> [Study material]
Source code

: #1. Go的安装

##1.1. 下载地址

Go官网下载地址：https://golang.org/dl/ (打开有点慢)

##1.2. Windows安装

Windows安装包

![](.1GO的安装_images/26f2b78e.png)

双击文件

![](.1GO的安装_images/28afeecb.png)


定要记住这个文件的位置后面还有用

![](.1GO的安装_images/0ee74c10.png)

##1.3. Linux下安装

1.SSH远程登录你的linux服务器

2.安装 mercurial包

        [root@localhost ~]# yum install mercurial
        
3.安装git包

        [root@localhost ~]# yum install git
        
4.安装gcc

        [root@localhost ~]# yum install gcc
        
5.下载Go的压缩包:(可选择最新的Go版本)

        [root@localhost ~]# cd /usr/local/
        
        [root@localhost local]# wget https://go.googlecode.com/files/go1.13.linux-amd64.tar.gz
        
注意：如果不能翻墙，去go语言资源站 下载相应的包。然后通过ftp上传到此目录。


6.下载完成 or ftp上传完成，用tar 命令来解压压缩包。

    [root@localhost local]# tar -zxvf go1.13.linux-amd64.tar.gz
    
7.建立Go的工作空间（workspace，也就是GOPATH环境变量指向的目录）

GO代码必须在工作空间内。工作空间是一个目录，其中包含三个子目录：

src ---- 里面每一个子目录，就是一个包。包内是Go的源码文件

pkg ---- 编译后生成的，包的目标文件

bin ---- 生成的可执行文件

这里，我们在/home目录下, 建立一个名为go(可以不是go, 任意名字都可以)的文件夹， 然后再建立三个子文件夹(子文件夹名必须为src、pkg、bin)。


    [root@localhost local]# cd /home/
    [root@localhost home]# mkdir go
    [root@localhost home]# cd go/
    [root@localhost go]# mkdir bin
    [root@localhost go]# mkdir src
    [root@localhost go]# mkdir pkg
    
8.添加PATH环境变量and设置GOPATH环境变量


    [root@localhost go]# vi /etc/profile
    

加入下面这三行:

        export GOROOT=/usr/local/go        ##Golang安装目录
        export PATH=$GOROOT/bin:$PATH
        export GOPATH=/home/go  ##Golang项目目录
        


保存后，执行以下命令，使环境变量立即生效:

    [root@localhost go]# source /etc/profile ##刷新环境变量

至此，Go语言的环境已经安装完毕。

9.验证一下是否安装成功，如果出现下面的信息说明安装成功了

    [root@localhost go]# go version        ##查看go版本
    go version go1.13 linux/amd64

> [Task prompt] Transcribe every record exactly.

> [Written response]
Source code

: #1. Go的安装

##1.1. 下载地址

Go官网下载地址：https://golang.org/dl/ (打开有点慢)

##1.2. Windows安装

Windows安装包

![](.1GO的安装_images/26f2b78e.png)

双击文件

![](.1GO的安装_images/28afeecb.png)


定要记住这个文件的位置后面还有用

![](.1GO的安装_images/0ee74c10.png)

##1.3. Linux下安装

1.SSH远程登录你的linux服务器

2.安装 mercurial包

        [root@localhost ~]# yum install mercurial
        
3.安装git包

        [root@localhost ~]# yum install git
        
4.安装gcc

        [root@localhost ~]# yum install gcc
        
5.下载Go的压缩包:(可选择最新的Go版本)

        [root@localhost ~]# cd /usr/local/
        
        [root@localhost local]# wget https://go.googlecode.com/files/go1.13.linux-amd64.tar.gz
        
注意：如果不能翻墙，去go语言资源站 下载相应的包。然后通过ftp上传到此目录。


6.下载完成 or ftp上传完成，用tar 命令来解压压缩包。

    [root@localhost local]# tar -zxvf go1.13.linux-amd64.tar.gz
    
7.建立Go的工作空间（workspace，也就是GOPATH环境变量指向的目录）

GO代码必须在工作空间内。工作空间是一个目录，其中包含三个子目录：

src ---- 里面每一个子目录，就是一个包。包内是Go的源码文件

pkg ---- 编译后生成的，包的目标文件

bin ---- 生成的可执行文件

这里，我们在/home目录下, 建立一个名为go(可以不是go, 任意名字都可以)的文件夹， 然后再建立三个子文件夹(子文件夹名必须为src、pkg、bin)。


    [root@localhost local]# cd /home/
    [root@localhost home]# mkdir go
    [root@localhost home]# cd go/
    [root@localhost go]# mkdir bin
    [root@localhost go]# mkdir src
    [root@localhost go]# mkdir pkg
    
8.添加PATH环境变量and设置GOPATH环境变量


    [root@localhost go]# vi /etc/profile
    

加入下面这三行:

        export GOROOT=/usr/local/go        ##Golang安装目录
        export PATH=$GOROOT/bin:$PATH
        export GOPATH=/home/go  ##Golang项目目录
        


保存后，执行以下命令，使环境变量立即生效:

    [root@localhost go]# source /etc/profile ##刷新环境变量

至此，Go语言的环境已经安装完毕。

9.验证一下是否安装成功，如果出现下面的信息说明安装成功了

    [root@localhost go]# go version        ##查看go版本
    go version go1.13 linux/amd64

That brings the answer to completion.